BEGIN DATA SHOWN

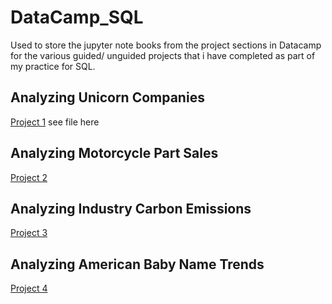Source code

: # DataCamp_SQL

Used to store the jupyter note books from the project sections in Datacamp for the various guided/ unguided projects that i have completed as part of my practice for SQL.  

## Analyzing Unicorn Companies 
[Project 1](https://app.datacamp.com/learn/projects/1531)  see file here 

## Analyzing Motorcycle Part Sales 
[Project 2](https://app.datacamp.com/learn/projects/1574)  

## Analyzing Industry Carbon Emissions
[Project 3](https://app.datacamp.com/learn/projects/analyzing_industry_carbon_emissions)  

## Analyzing American Baby Name Trends
[Project 4](https://projects.datacamp.com/projects/1441)
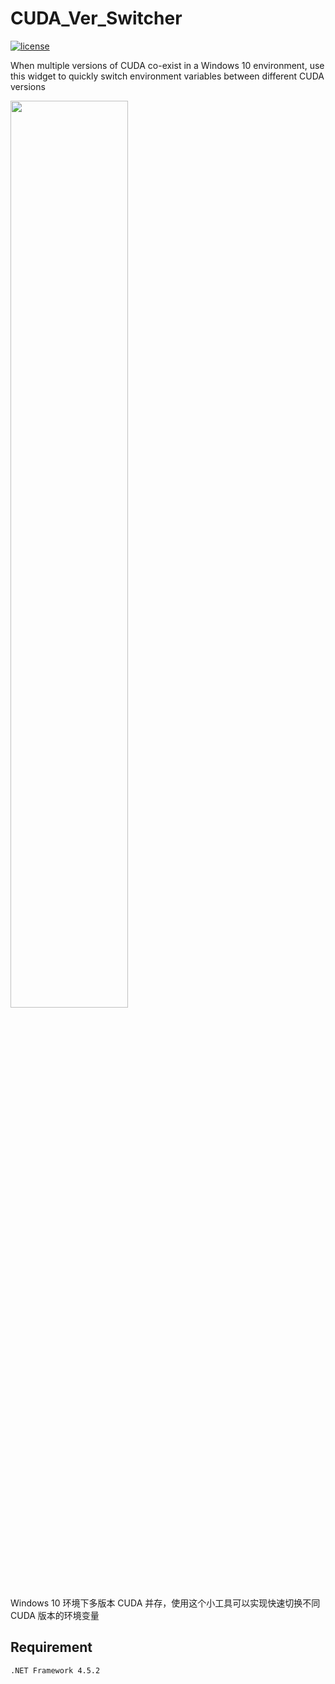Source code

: # CUDA_Ver_Switcher

[![license](https://img.shields.io/github/license/george-chou/CUDA_Ver_Switcher.svg)](https://github.com/george-chou/CUDA_Ver_Switcher/blob/main/LICENSE)

When multiple versions of CUDA co-exist in a Windows 10 environment, use this widget to quickly switch environment variables between different CUDA versions

<img src='https://user-images.githubusercontent.com/20459298/233095672-28c8004d-c6f8-4942-bae5-6b37b9165a22.gif' width="61%"></img>

Windows 10 环境下多版本 CUDA 并存，使用这个小工具可以实现快速切换不同 CUDA 版本的环境变量

## Requirement

`.NET Framework 4.5.2`
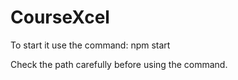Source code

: # CourseXcel
To start it use the command: npm start

Check the path carefully before using the command.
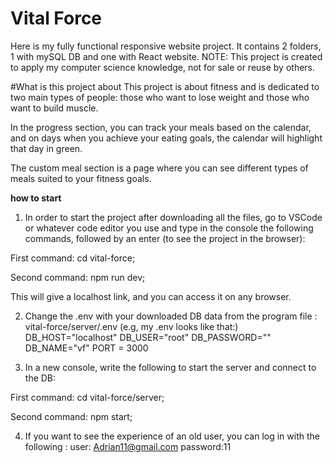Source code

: # Vital Force
Here is my fully functional responsive website project.
It contains 2 folders, 1 with mySQL DB and one with React website.
NOTE: This project is created to apply my computer science knowledge, not for sale or reuse by others.

#What is this project about
This project is about fitness and is dedicated to two main types of people: those who want to lose weight and those who want to build muscle.

In the progress section, you can track your meals based on the calendar, and on days when you achieve your eating goals, the calendar will highlight that day in green.

The custom meal section is a page where you can see different types of meals suited to your fitness goals.

**how to start**

1. In order to start the project after downloading all the files, go to VSCode or whatever code editor you use and type in the console the following commands, followed by an enter (to see the project in the browser):

First command: cd vital-force;

Second command: npm run dev;

This will give a localhost link, and you can access it on any browser.

2. Change the .env with your downloaded DB data from the program file :
vital-force/server/.env (e.g, my .env looks like that:)
DB_HOST="localhost"
DB_USER="root"
DB_PASSWORD=""
DB_NAME="vf"
PORT = 3000


3. In a new console, write the following to start the server and connect to the DB:

First command: cd vital-force/server;

Second command: npm start;


4. If you want to see the experience of an old user, you can log in with the following : 
user: Adrian11@gmail.com
password:11


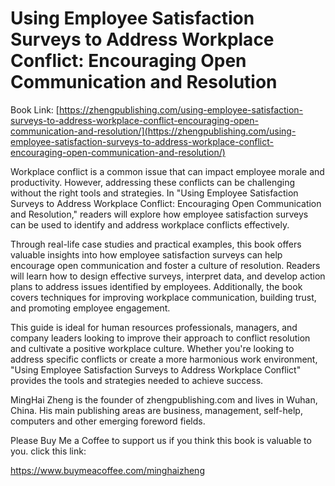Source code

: # Using Employee Satisfaction Surveys to Address Workplace Conflict: Encouraging Open Communication and Resolution

Book Link: [https://zhengpublishing.com/using-employee-satisfaction-surveys-to-address-workplace-conflict-encouraging-open-communication-and-resolution/](https://zhengpublishing.com/using-employee-satisfaction-surveys-to-address-workplace-conflict-encouraging-open-communication-and-resolution/)

Workplace conflict is a common issue that can impact employee morale and productivity. However, addressing these conflicts can be challenging without the right tools and strategies. In "Using Employee Satisfaction Surveys to Address Workplace Conflict: Encouraging Open Communication and Resolution," readers will explore how employee satisfaction surveys can be used to identify and address workplace conflicts effectively.

Through real-life case studies and practical examples, this book offers valuable insights into how employee satisfaction surveys can help encourage open communication and foster a culture of resolution. Readers will learn how to design effective surveys, interpret data, and develop action plans to address issues identified by employees. Additionally, the book covers techniques for improving workplace communication, building trust, and promoting employee engagement.

This guide is ideal for human resources professionals, managers, and company leaders looking to improve their approach to conflict resolution and cultivate a positive workplace culture. Whether you're looking to address specific conflicts or create a more harmonious work environment, "Using Employee Satisfaction Surveys to Address Workplace Conflict" provides the tools and strategies needed to achieve success.

MingHai Zheng is the founder of zhengpublishing.com and lives in Wuhan, China. His main publishing areas are business, management, self-help, computers and other emerging foreword fields.

Please Buy Me a Coffee to support us if you think this book is valuable to you. click this link:

https://www.buymeacoffee.com/minghaizheng
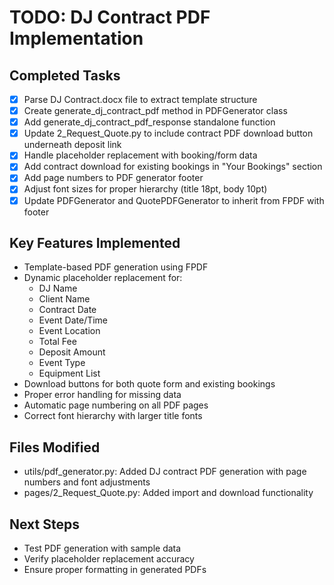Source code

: # TODO: DJ Contract PDF Implementation

## Completed Tasks
- [x] Parse DJ Contract.docx file to extract template structure
- [x] Create generate_dj_contract_pdf method in PDFGenerator class
- [x] Add generate_dj_contract_pdf_response standalone function
- [x] Update 2_Request_Quote.py to include contract PDF download button underneath deposit link
- [x] Handle placeholder replacement with booking/form data
- [x] Add contract download for existing bookings in "Your Bookings" section
- [x] Add page numbers to PDF generator footer
- [x] Adjust font sizes for proper hierarchy (title 18pt, body 10pt)
- [x] Update PDFGenerator and QuotePDFGenerator to inherit from FPDF with footer

## Key Features Implemented
- Template-based PDF generation using FPDF
- Dynamic placeholder replacement for:
  - DJ Name
  - Client Name
  - Contract Date
  - Event Date/Time
  - Event Location
  - Total Fee
  - Deposit Amount
  - Event Type
  - Equipment List
- Download buttons for both quote form and existing bookings
- Proper error handling for missing data
- Automatic page numbering on all PDF pages
- Correct font hierarchy with larger title fonts

## Files Modified
- utils/pdf_generator.py: Added DJ contract PDF generation with page numbers and font adjustments
- pages/2_Request_Quote.py: Added import and download functionality

## Next Steps
- Test PDF generation with sample data
- Verify placeholder replacement accuracy
- Ensure proper formatting in generated PDFs

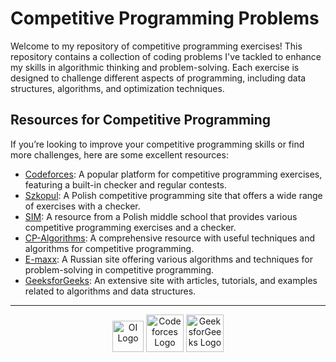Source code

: # Competitive Programming Problems

Welcome to my repository of competitive programming exercises! This repository contains a collection of coding problems I've tackled to enhance my skills in algorithmic thinking and problem-solving. Each exercise is designed to challenge different aspects of programming, including data structures, algorithms, and optimization techniques.

## Resources for Competitive Programming

If you’re looking to improve your competitive programming skills or find more challenges, here are some excellent resources:

- [Codeforces](https://codeforces.com): A popular platform for competitive programming exercises, featuring a built-in checker and regular contests.
- [Szkopul](https://szkopul.edu.pl): A Polish competitive programming site that offers a wide range of exercises with a checker.
- [SIM](https://sim.13lo.pl): A resource from a Polish middle school that provides various competitive programming exercises and a checker.
- [CP-Algorithms](https://cp-algorithms.com): A comprehensive resource with useful techniques and algorithms for competitive programming.
- [E-maxx](https://e-maxx.ru/algo): A Russian site offering various algorithms and techniques for problem-solving in competitive programming.
- [GeeksforGeeks](https://www.geeksforgeeks.org): An extensive site with articles, tutorials, and examples related to algorithms and data structures.

---

<div align="center">  
<img src="https://www.oi.edu.pl/static/attachment/20200421/logo-oi-kolorowe_1.png" alt="OI Logo" width="50px">  
<img src="https://cdn.iconscout.com/icon/free/png-256/free-code-forces-logo-icon-download-in-svg-png-gif-file-formats--technology-social-media-vol-2-pack-logos-icons-2944796.png?f=webp&w=256" alt="Codeforces Logo" width="60px">  
<img src="https://i.imgur.com/1mSIKP4.png" alt="GeeksforGeeks Logo" width="60px">  
</div>  
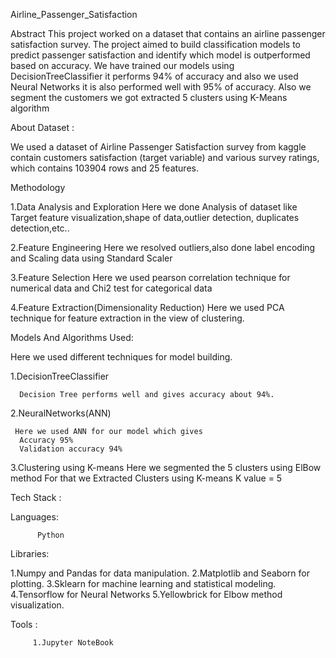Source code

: Airline_Passenger_Satisfaction


Abstract
This project worked on a dataset that contains an airline passenger satisfaction survey. The project aimed to build classification models to predict passenger satisfaction and identify which model is outperformed based on accuracy. We have trained our models using DecisionTreeClassifier it performs 94% of accuracy and also we used Neural Networks it is also  performed well with 95% of accuracy.
Also we segment the customers we got extracted 5 clusters using K-Means algorithm

About Dataset :

We used a dataset of Airline Passenger Satisfaction survey from kaggle contain customers satisfaction (target variable) and various survey ratings, which contains 103904 rows and 25 features.

Methodology

1.Data Analysis and Exploration
  Here we done Analysis of dataset like Target feature visualization,shape of data,outlier detection, duplicates detection,etc..

2.Feature Engineering
 Here we resolved outliers,also done label encoding and Scaling data using Standard Scaler

3.Feature Selection
 Here we used pearson correlation technique for numerical data and Chi2 test for categorical data

4.Feature Extraction(Dimensionality Reduction)
Here we used PCA technique for feature extraction in the view of clustering.

Models And Algorithms Used:

Here we used different techniques for model building.

1.DecisionTreeClassifier

      Decision Tree performs well and gives accuracy about 94%.

2.NeuralNetworks(ANN)

     Here we used ANN for our model which gives 
      Accuracy 95%
      Validation accuracy 94%

3.Clustering using K-means
    Here we segmented the 5 clusters using ElBow method For that we Extracted Clusters using K-means K value = 5  


Tech Stack :

Languages:

          Python

Libraries:

1.Numpy and Pandas for data manipulation.
2.Matplotlib and Seaborn for plotting.
3.Sklearn for machine learning and statistical modeling.
4.Tensorflow for Neural Networks
5.Yellowbrick for Elbow method visualization.

Tools :

         1.Jupyter NoteBook
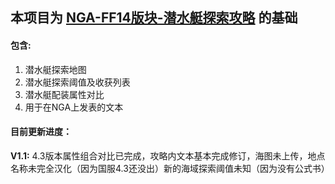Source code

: ## 本项目为 [NGA-FF14版块-潜水艇探索攻略](http://bbs.ngacn.cc/read.php?tid=14212124) 的基础
#### 包含:

1. 潜水艇探索地图
2. 潜水艇探索阈值及收获列表
3. 潜水艇配装属性对比
4. 用于在NGA上发表的文本

#### 目前更新进度：

**V1.1:**  4.3版本属性组合对比已完成，攻略内文本基本完成修订，海图未上传，地点名称未完全汉化（因为国服4.3还没出）新的海域探索阈值未知（因为没有公式书）

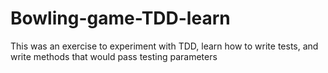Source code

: Bowling-game-TDD-learn
======================

This was an exercise to experiment with TDD, learn how to write tests, and write methods that would pass testing parameters
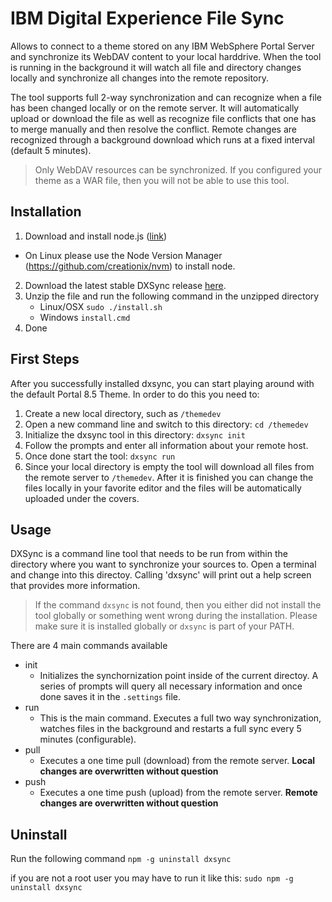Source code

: # IBM Digital Experience File Sync
Allows to connect to a theme stored on any IBM WebSphere Portal Server and synchronize its WebDAV content to your local harddrive. When the tool is running in the background it will watch all file and directory changes locally and synchronize all changes into the remote repository.

The tool supports full 2-way synchronization and can recognize when a file has been changed locally or on the remote server. It will automatically upload or download the file as well as recognize file conflicts that one has to merge manually and then resolve the conflict. Remote changes are recognized through a background download which runs at a fixed interval (default 5 minutes).

> Only WebDAV resources can be synchronized. If you configured your theme as a WAR file, then you will not be able to use this tool.

## Installation
1. Download and install node.js ([link](http://nodejs.org/))
 * On Linux please use the Node Version Manager (https://github.com/creationix/nvm) to install node.
2. Download the latest stable DXSync release [here](https://github.com/digexp/dxsync/blob/master/release/DXSyncCLI-1.0.0.zip?raw=true).
3. Unzip the file and run the following command in the unzipped directory
    * Linux/OSX
    `sudo ./install.sh`
    * Windows
    `install.cmd`
4. Done

## First Steps
After you successfully installed dxsync, you can start playing around with the default Portal 8.5 Theme. In order to do this you need to:

1. Create a new local directory, such as `/themedev`
2. Open a new command line and switch to this directory: `cd /themedev`
3. Initialize the dxsync tool in this directory: `dxsync init`
4. Follow the prompts and enter all information about your remote host.
5. Once done start the tool: `dxsync run`
6. Since your local directory is empty the tool will download all files from the remote server to `/themedev`. After it is finished you can change the files locally in your favorite editor and the files will be automatically uploaded under the covers.

## Usage
DXSync is a command line tool that needs to be run from within the directory where you want to synchronize your sources to.
Open a terminal and change into this directoy. Calling 'dxsync' will print out a help screen that provides more information.
> If the command `dxsync` is not found, then you either did not install the tool globally or something went wrong during the installation. Please make sure it is installed globally or `dxsync` is part of your PATH.

There are 4 main commands available

 * init
    - Initializes the synchornization point inside of the current directoy. A series of prompts will query all necessary information and once done saves it in the `.settings` file.
 * run
     - This is the main command. Executes a full two way synchronization, watches files in the background and restarts a full sync every 5 minutes (configurable).
 * pull
     - Executes a one time pull (download) from the remote server. **Local changes are overwritten without question**
 * push
     - Executes a one time push (upload) from the remote server. **Remote changes are overwritten without question**

## Uninstall

Run the following command
`npm -g uninstall dxsync`

if you are not a root user you may have to run it like this:
`sudo npm -g uninstall dxsync`
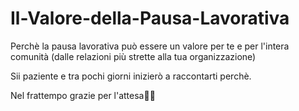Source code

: # Il-Valore-della-Pausa-Lavorativa
Perchè la pausa lavorativa può essere un valore per te e per l'intera comunità (dalle relazioni più strette alla tua organizzazione)

Sii paziente e tra pochi giorni inizierò a raccontarti perchè. 

Nel frattempo grazie per l'attesa🙏🏼
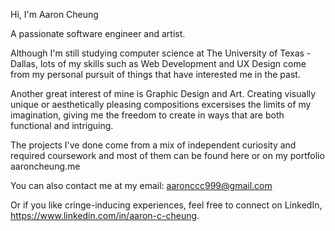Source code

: Hi, I'm Aaron Cheung

A passionate software engineer and artist.

Although I'm still studying computer science at The University of Texas - Dallas, lots of my skills such as Web Development and UX Design come from my personal pursuit of things that have interested me in the past.

Another great interest of mine is Graphic Design and Art. Creating visually unique or aesthetically pleasing compositions excersises the limits of my imagination, giving me the freedom to create in ways that are both functional and intriguing.

The projects I've done come from a mix of independent curiosity and required coursework and most of them can be found here or on my portfolio aaroncheung.me

You can also contact me at my email: aaronccc999@gmail.com

Or if you like cringe-inducing experiences, feel free to connect on LinkedIn, https://www.linkedin.com/in/aaron-c-cheung.

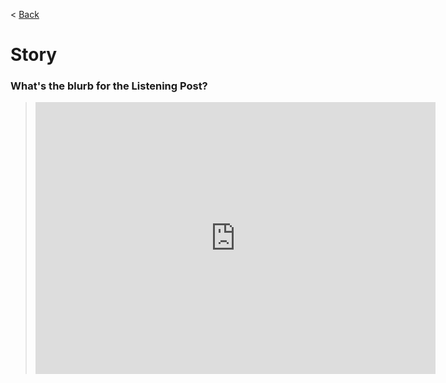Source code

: < [Back](/GFL/mainpage)

# Story

### What's the blurb for the Listening Post?

> <iframe id="reddit-embed" src="https://www.redditmedia.com/r/girlsfrontline/comments/t42t86/weekly_commanders_lounge_march_01_2022/hz2dti3/?depth=1&amp;showmore=false&amp;embed=true&amp;showmedia=false&amp;theme=dark" sandbox="allow-scripts allow-same-origin allow-popups" style="border: none;" height="435" width="640" scrolling="no"></iframe>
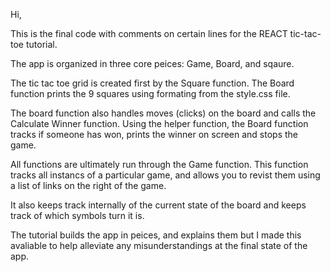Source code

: Hi,

This is the final code with comments on certain lines for the REACT tic-tac-toe tutorial.

The app is organized in three core peices: Game, Board, and sqaure. 

The tic tac toe grid is created first by the Square function. The Board function prints the 9 squares using formating from the style.css file. 

The board function also handles moves (clicks) on the board and calls the Calculate Winner function. Using the helper function, the Board function tracks if someone has won, prints the winner on screen and stops the game. 

All functions are ultimately run through the Game function. This function tracks all instancs of a particular game, and allows you to revist them using a list of links on the right of the game.

It also keeps track internally of the current state of the board and keeps track of which symbols turn it is. 

The tutorial builds the app in peices, and explains them but I made this avaliable to help alleviate any misunderstandings at the final state of the app. 
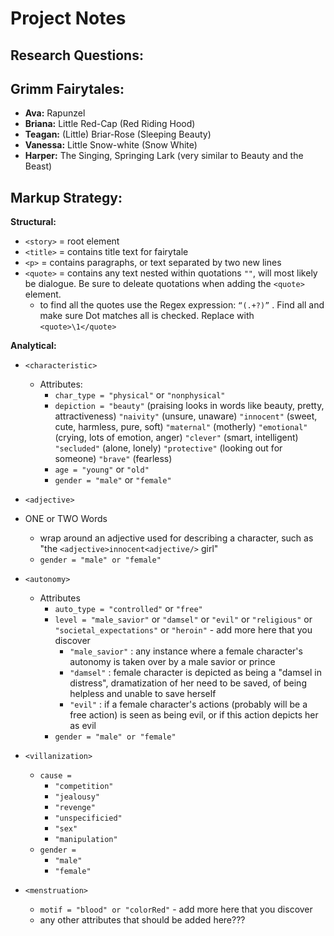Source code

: # Project Notes
## Research Questions:

## Grimm Fairytales:
- **Ava:** Rapunzel
- **Briana:** Little Red-Cap (Red Riding Hood)
- **Teagan:** (Little) Briar-Rose (Sleeping Beauty)
- **Vanessa:** Little Snow-white (Snow White)
- **Harper:** The Singing, Springing Lark (very similar to Beauty and the Beast)
## Markup Strategy:
**Structural:**
- `<story>` = root element
- `<title>` = contains title text for fairytale
- `<p>` = contains paragraphs, or text separated by two new lines
-  `<quote>` = contains any text nested within quotations `""`, will most likely be dialogue. Be sure to deleate quotations when adding the `<quote>` element.
   - to find all the quotes use the Regex expression: `“(.+?)”` . Find all and make sure Dot matches all is checked. Replace with `<quote>\1</quote>`

**Analytical:** 
- `<characteristic>`
   - Attributes: 
      - `char_type = "physical"` or `"nonphysical"`
      - `depiction = "beauty"` (praising looks in words like beauty, pretty, attractiveness) `"naivity"` (unsure, unaware) `"innocent"` (sweet, cute, harmless, pure, soft) `"maternal"` (motherly) `"emotional"` (crying, lots of emotion, anger) `"clever"` (smart, intelligent) `"secluded"` (alone, lonely) `"protective"` (looking out for someone) `"brave"` (fearless)
      - `age = "young"` or `"old"`
      - `gender = "male"` or `"female"`
 
- `<adjective>` 
- ONE or TWO Words
   - wrap around an adjective used for describing a character, such as "the `<adjective>innocent<adjective/>` girl"
   - `gender = "male" or "female"`
     
- `<autonomy>`
   - Attributes
      - `auto_type = "controlled"` or `"free"`
      - `level = "male_savior"` or `"damsel"` or `"evil"` or `"religious"` or `"societal_expectations"` or `"heroin"` - add more here that you discover
         - `"male_savior"` : any instance where a female character's autonomy is taken over by a male savior or prince
         - `"damsel"` : female character is depicted as being a "damsel in distress", dramatization of her need to be saved, of being helpless and unable to save herself
         - `"evil"` : if a female character's actions (probably will be a free action) is seen as being evil, or if this action depicts her as evil
      - `gender = "male" or "female"`
- `<villanization>` 
   - `cause =`
      - `"competition"` 
      - `"jealousy"`
      - `"revenge"`
      - `"unspecificied"`
      - `"sex"`
      - `"manipulation"`
   - `gender =`
      - `"male"` 
      - `"female"` 
- `<menstruation>`
   -  `motif = "blood" or "colorRed"` - add more here that you discover
    - any other attributes that should be added here???




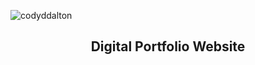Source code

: 
![codyddalton](https://github.com/user-attachments/assets/e9783586-ea1f-4f2c-bbed-4f102190dbcf)
<h2 align="center">Digital Portfolio Website</h2>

END DATA SHOWN

# ASSIGNMENT
Looking at the data above, write out exactly the lines that start at the one containing "## Files Modified" and end at the one containing "- Test PDF generation with sample data"; include both and nothing beyond.

# EXERCISE RESULT
## Files Modified
- utils/pdf_generator.py: Added DJ contract PDF generation with page numbers and font adjustments
- pages/2_Request_Quote.py: Added import and download functionality

## Next Steps
- Test PDF generation with sample data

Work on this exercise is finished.